[Saved data entries]
━━━━━━

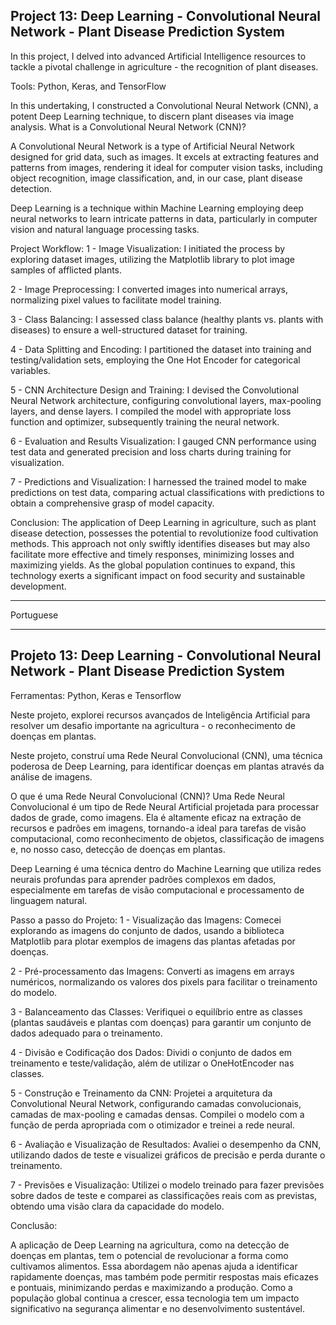 ## Project 13: Deep Learning - Convolutional Neural Network - Plant Disease Prediction System

In this project, I delved into advanced Artificial Intelligence resources to tackle a pivotal challenge in agriculture - the recognition of plant diseases.

Tools: Python, Keras, and TensorFlow

In this undertaking, I constructed a Convolutional Neural Network (CNN), a potent Deep Learning technique, to discern plant diseases via image analysis.
What is a Convolutional Neural Network (CNN)?

A Convolutional Neural Network is a type of Artificial Neural Network designed for grid data, such as images. It excels at extracting features and patterns from images, rendering it ideal for computer vision tasks, including object recognition, image classification, and, in our case, plant disease detection.

Deep Learning is a technique within Machine Learning employing deep neural networks to learn intricate patterns in data, particularly in computer vision and natural language processing tasks.

Project Workflow:
1 - Image Visualization: I initiated the process by exploring dataset images, utilizing the Matplotlib library to plot image samples of afflicted plants.

2 - Image Preprocessing: I converted images into numerical arrays, normalizing pixel values to facilitate model training.

3 - Class Balancing: I assessed class balance (healthy plants vs. plants with diseases) to ensure a well-structured dataset for training.

4 - Data Splitting and Encoding: I partitioned the dataset into training and testing/validation sets, employing the One Hot Encoder for categorical variables.

5 - CNN Architecture Design and Training: I devised the Convolutional Neural Network architecture, configuring convolutional layers, max-pooling layers, and dense layers. I compiled the model with appropriate loss function and optimizer, subsequently training the neural network.

6 - Evaluation and Results Visualization: I gauged CNN performance using test data and generated precision and loss charts during training for visualization.

7 - Predictions and Visualization: I harnessed the trained model to make predictions on test data, comparing actual classifications with predictions to obtain a comprehensive grasp of model capacity.

Conclusion:
The application of Deep Learning in agriculture, such as plant disease detection, possesses the potential to revolutionize food cultivation methods. This approach not only swiftly identifies diseases but may also facilitate more effective and timely responses, minimizing losses and maximizing yields. As the global population continues to expand, this technology exerts a significant impact on food security and sustainable development.

__________
Portuguese
__________

## Projeto 13: Deep Learning - Convolutional Neural Network - Plant Disease Prediction System

Ferramentas: Python, Keras e Tensorflow

Neste projeto, explorei recursos avançados de Inteligência Artificial para resolver um desafio importante na agricultura - o reconhecimento de doenças em plantas.

Neste projeto, construí uma Rede Neural Convolucional (CNN), uma técnica poderosa de Deep Learning, para identificar doenças em plantas através da análise de imagens.

O que é uma Rede Neural Convolucional (CNN)?
Uma Rede Neural Convolucional é um tipo de Rede Neural Artificial projetada para processar dados de grade, como imagens. Ela é altamente eficaz na extração de recursos e padrões em imagens, tornando-a ideal para tarefas de visão computacional, como reconhecimento de objetos, classificação de imagens e, no nosso caso, detecção de doenças em plantas.

Deep Learning é uma técnica dentro do Machine Learning que utiliza redes neurais profundas para aprender padrões complexos em dados, especialmente em tarefas de visão computacional e processamento de linguagem natural.

Passo a passo do Projeto:
1 - Visualização das Imagens: Comecei explorando as imagens do conjunto de dados, usando a biblioteca Matplotlib para plotar exemplos de imagens das plantas afetadas por doenças.

2 - Pré-processamento das Imagens: Converti as imagens em arrays numéricos, normalizando os valores dos pixels para facilitar o treinamento do modelo.

3 - Balanceamento das Classes: Verifiquei o equilíbrio entre as classes (plantas saudáveis e plantas com doenças) para garantir um conjunto de dados adequado para o treinamento.

4 - Divisão e Codificação dos Dados: Dividi o conjunto de dados em treinamento e teste/validação, além de utilizar o OneHotEncoder nas classes.

5 - Construção e Treinamento da CNN: Projetei a arquitetura da Convolutional Neural Network, configurando camadas convolucionais, camadas de max-pooling e camadas densas. Compilei o modelo com a função de perda apropriada com o otimizador e treinei a rede neural.

6 - Avaliação e Visualização de Resultados: Avaliei o desempenho da CNN, utilizando dados de teste e visualizei gráficos de precisão e perda durante o treinamento.

7 - Previsões e Visualização: Utilizei o modelo treinado para fazer previsões sobre dados de teste e comparei as classificações reais com as previstas, obtendo uma visão clara da capacidade do modelo.

Conclusão:

A aplicação de Deep Learning na agricultura, como na detecção de doenças em plantas, tem o potencial de revolucionar a forma como cultivamos alimentos. Essa abordagem não apenas ajuda a identificar rapidamente doenças, mas também pode permitir respostas mais eficazes e pontuais, minimizando perdas e maximizando a produção. Como a população global continua a crescer, essa tecnologia tem um impacto significativo na segurança alimentar e no desenvolvimento sustentável.
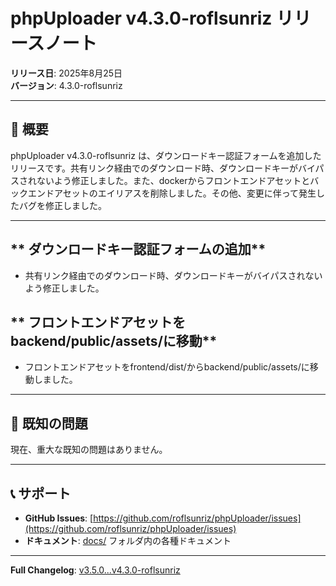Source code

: # phpUploader v4.3.0-roflsunriz リリースノート

**リリース日**: 2025年8月25日  
**バージョン**: 4.3.0-roflsunriz  

---

## 🎉 概要

phpUploader v4.3.0-roflsunriz は、ダウンロードキー認証フォームを追加したリリースです。共有リンク経由でのダウンロード時、ダウンロードキーがバイパスされないよう修正しました。また、dockerからフロントエンドアセットとバックエンドアセットのエイリアスを削除しました。その他、変更に伴って発生したバグを修正しました。

---

## ** ダウンロードキー認証フォームの追加**

- 共有リンク経由でのダウンロード時、ダウンロードキーがバイパスされないよう修正しました。

## ** フロントエンドアセットをbackend/public/assets/に移動**

- フロントエンドアセットをfrontend/dist/からbackend/public/assets/に移動しました。


---

## 🐛 **既知の問題**

現在、重大な既知の問題はありません。

---

## 📞 **サポート**

- **GitHub Issues**: [https://github.com/roflsunriz/phpUploader/issues](https://github.com/roflsunriz/phpUploader/issues)
- **ドキュメント**: [docs/](docs/) フォルダ内の各種ドキュメント

---

**Full Changelog**: [v3.5.0...v4.3.0-roflsunriz](https://github.com/roflsunriz/phpUploader/compare/v3.5.0-roflsunriz...v4.3.0-roflsunriz)
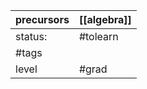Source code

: | precursors | [[algebra]] |
| ---------- | ----------- |
| status:    | #tolearn    |
| #tags      |             |
| level      | #grad       |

━━━━━━

Work required:
Exact copy, no pictures: write out all the records above.

Output for this task:
 ## Project 13: Deep Learning - Convolutional Neural Network - Plant Disease Prediction System

In this project, I delved into advanced Artificial Intelligence resources to tackle a pivotal challenge in agriculture - the recognition of plant diseases.

Tools: Python, Keras, and TensorFlow

In this undertaking, I constructed a Convolutional Neural Network (CNN), a potent Deep Learning technique, to discern plant diseases via image analysis.
What is a Convolutional Neural Network (CNN)?

A Convolutional Neural Network is a type of Artificial Neural Network designed for grid data, such as images. It excels at extracting features and patterns from images, rendering it ideal for computer vision tasks, including object recognition, image classification, and, in our case, plant disease detection.

Deep Learning is a technique within Machine Learning employing deep neural networks to learn intricate patterns in data, particularly in computer vision and natural language processing tasks.

Project Workflow:
1 - Image Visualization: I initiated the process by exploring dataset images, utilizing the Matplotlib library to plot image samples of afflicted plants.

2 - Image Preprocessing: I converted images into numerical arrays, normalizing pixel values to facilitate model training.

3 - Class Balancing: I assessed class balance (healthy plants vs. plants with diseases) to ensure a well-structured dataset for training.

4 - Data Splitting and Encoding: I partitioned the dataset into training and testing/validation sets, employing the One Hot Encoder for categorical variables.

5 - CNN Architecture Design and Training: I devised the Convolutional Neural Network architecture, configuring convolutional layers, max-pooling layers, and dense layers. I compiled the model with appropriate loss function and optimizer, subsequently training the neural network.

6 - Evaluation and Results Visualization: I gauged CNN performance using test data and generated precision and loss charts during training for visualization.

7 - Predictions and Visualization: I harnessed the trained model to make predictions on test data, comparing actual classifications with predictions to obtain a comprehensive grasp of model capacity.

Conclusion:
The application of Deep Learning in agriculture, such as plant disease detection, possesses the potential to revolutionize food cultivation methods. This approach not only swiftly identifies diseases but may also facilitate more effective and timely responses, minimizing losses and maximizing yields. As the global population continues to expand, this technology exerts a significant impact on food security and sustainable development.

__________
Portuguese
__________

## Projeto 13: Deep Learning - Convolutional Neural Network - Plant Disease Prediction System

Ferramentas: Python, Keras e Tensorflow

Neste projeto, explorei recursos avançados de Inteligência Artificial para resolver um desafio importante na agricultura - o reconhecimento de doenças em plantas.

Neste projeto, construí uma Rede Neural Convolucional (CNN), uma técnica poderosa de Deep Learning, para identificar doenças em plantas através da análise de imagens.

O que é uma Rede Neural Convolucional (CNN)?
Uma Rede Neural Convolucional é um tipo de Rede Neural Artificial projetada para processar dados de grade, como imagens. Ela é altamente eficaz na extração de recursos e padrões em imagens, tornando-a ideal para tarefas de visão computacional, como reconhecimento de objetos, classificação de imagens e, no nosso caso, detecção de doenças em plantas.

Deep Learning é uma técnica dentro do Machine Learning que utiliza redes neurais profundas para aprender padrões complexos em dados, especialmente em tarefas de visão computacional e processamento de linguagem natural.

Passo a passo do Projeto:
1 - Visualização das Imagens: Comecei explorando as imagens do conjunto de dados, usando a biblioteca Matplotlib para plotar exemplos de imagens das plantas afetadas por doenças.

2 - Pré-processamento das Imagens: Converti as imagens em arrays numéricos, normalizando os valores dos pixels para facilitar o treinamento do modelo.

3 - Balanceamento das Classes: Verifiquei o equilíbrio entre as classes (plantas saudáveis e plantas com doenças) para garantir um conjunto de dados adequado para o treinamento.

4 - Divisão e Codificação dos Dados: Dividi o conjunto de dados em treinamento e teste/validação, além de utilizar o OneHotEncoder nas classes.

5 - Construção e Treinamento da CNN: Projetei a arquitetura da Convolutional Neural Network, configurando camadas convolucionais, camadas de max-pooling e camadas densas. Compilei o modelo com a função de perda apropriada com o otimizador e treinei a rede neural.

6 - Avaliação e Visualização de Resultados: Avaliei o desempenho da CNN, utilizando dados de teste e visualizei gráficos de precisão e perda durante o treinamento.

7 - Previsões e Visualização: Utilizei o modelo treinado para fazer previsões sobre dados de teste e comparei as classificações reais com as previstas, obtendo uma visão clara da capacidade do modelo.

Conclusão:

A aplicação de Deep Learning na agricultura, como na detecção de doenças em plantas, tem o potencial de revolucionar a forma como cultivamos alimentos. Essa abordagem não apenas ajuda a identificar rapidamente doenças, mas também pode permitir respostas mais eficazes e pontuais, minimizando perdas e maximizando a produção. Como a população global continua a crescer, essa tecnologia tem um impacto significativo na segurança alimentar e no desenvolvimento sustentável.
Source code

: # phpUploader v4.3.0-roflsunriz リリースノート

**リリース日**: 2025年8月25日  
**バージョン**: 4.3.0-roflsunriz  

---

## 🎉 概要

phpUploader v4.3.0-roflsunriz は、ダウンロードキー認証フォームを追加したリリースです。共有リンク経由でのダウンロード時、ダウンロードキーがバイパスされないよう修正しました。また、dockerからフロントエンドアセットとバックエンドアセットのエイリアスを削除しました。その他、変更に伴って発生したバグを修正しました。

---

## ** ダウンロードキー認証フォームの追加**

- 共有リンク経由でのダウンロード時、ダウンロードキーがバイパスされないよう修正しました。

## ** フロントエンドアセットをbackend/public/assets/に移動**

- フロントエンドアセットをfrontend/dist/からbackend/public/assets/に移動しました。


---

## 🐛 **既知の問題**

現在、重大な既知の問題はありません。

---

## 📞 **サポート**

- **GitHub Issues**: [https://github.com/roflsunriz/phpUploader/issues](https://github.com/roflsunriz/phpUploader/issues)
- **ドキュメント**: [docs/](docs/) フォルダ内の各種ドキュメント

---

**Full Changelog**: [v3.5.0...v4.3.0-roflsunriz](https://github.com/roflsunriz/phpUploader/compare/v3.5.0-roflsunriz...v4.3.0-roflsunriz)
Source code

: | precursors | [[algebra]] |
| ---------- | ----------- |
| status:    | #tolearn    |
| #tags      |             |
| level      | #grad       |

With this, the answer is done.